Task prompt: Filter by the string "configuration": return the lines of the material that contain it.

Exercise data:

..........

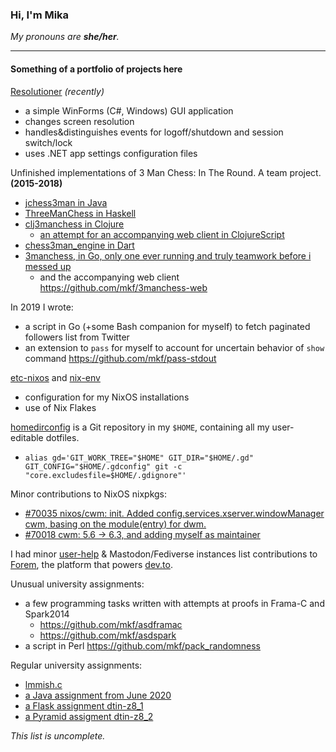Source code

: ### Hi, I'm Mika

*My pronouns are __she/her__.*

-----

#### Something of a portfolio of projects here

[Resolutioner](https://github.com/mkf/Resolutioner) _(recently)_
 * a simple WinForms (C#, Windows) GUI application
 * changes screen resolution
 * handles&distinguishes events for logoff/shutdown and session switch/lock
 * uses .NET app settings configuration files

Unfinished implementations of 3 Man Chess: In The Round. A team project. **(2015-2018)**
 * [jchess3man in Java](https://github.com/mkf/jchess3man)
 * [ThreeManChess in Haskell](https://github.com/mkf/ThreeManChess)
 * [clj3manchess in Clojure](https://github.com/mkf/clj3manchess)
   * [an attempt for an accompanying web client in ClojureScript](https://github.com/mkf/chess3man-web)
 * [chess3man_engine in Dart](https://github.com/mkf/chess3man_engine)
 * [3manchess, in Go, only one ever running and truly teamwork before i messed up](https://github.com/mkf/3manchess)
   * and the accompanying web client https://github.com/mkf/3manchess-web

In 2019 I wrote:
 * a script in Go (+some Bash companion for myself) to fetch paginated followers list from Twitter
 * an extension to `pass` for myself to account for uncertain behavior of `show` command https://github.com/mkf/pass-stdout

[etc-nixos](https://github.com/mkf/etc-nixos) and [nix-env](https://github.com/mkf/nix-env)
 * configuration for my NixOS installations
 * use of Nix Flakes

[homedirconfig](https://github.com/homedirconfig) is a Git repository in my `$HOME`, containing all my user-editable dotfiles.
 * `alias gd='GIT_WORK_TREE="$HOME" GIT_DIR="$HOME/.gd" GIT_CONFIG="$HOME/.gdconfig" git -c "core.excludesfile=$HOME/.gdignore"'`

Minor contributions to NixOS nixpkgs:
 * [\#70035 nixos/cwm: init. Added config.services.xserver.windowManager cwm, basing on the module(entry) for dwm.](https://github.com/NixOS/nixpkgs/pull/70035)
 * [\#70018 cwm: 5.6 -> 6.3, and adding myself as maintainer](https://github.com/NixOS/nixpkgs/pull/70018)

I had minor [user-help](https://github.com/forem/forem/pull/5736) & Mastodon/Fediverse instances list contributions to [Forem](https://github.com/forem/forem), the platform that powers [dev.to](https://dev.to).

Unusual university assignments:
 * a few programming tasks written with attempts at proofs in Frama-C and Spark2014
   * https://github.com/mkf/asdframac
   * https://github.com/mkf/asdspark
 * a script in Perl https://github.com/mkf/pack_randomness

Regular university assignments:
 * [lmmish.c](https://github.com/mkf/lmmish.c)
 * [a Java assignment from June 2020](https://github.com/mkf/POB-peselset)
 * [a Flask assignment dtin-z8_1](https://github.com/mkf/dtin-z8_1)
 * [a Pyramid assigment dtin-z8_2](https://github.com/mkf/dtin-z8_2)

*This list is uncomplete.*

<!--
**mkf/mkf** is a ✨ _special_ ✨ repository because its `README.md` (this file) appears on your GitHub profile.

Here are some ideas to get you started:

- 🔭 I’m currently working on ...
- 🌱 I’m currently learning ...
- 👯 I’m looking to collaborate on ...
- 🤔 I’m looking for help with ...
- 💬 Ask me about ...
- 📫 How to reach me: ...
- 😄 Pronouns: ...
- ⚡ Fun fact: ...
-->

..........

Exercise response:
 * uses .NET app settings configuration files
 * configuration for my NixOS installations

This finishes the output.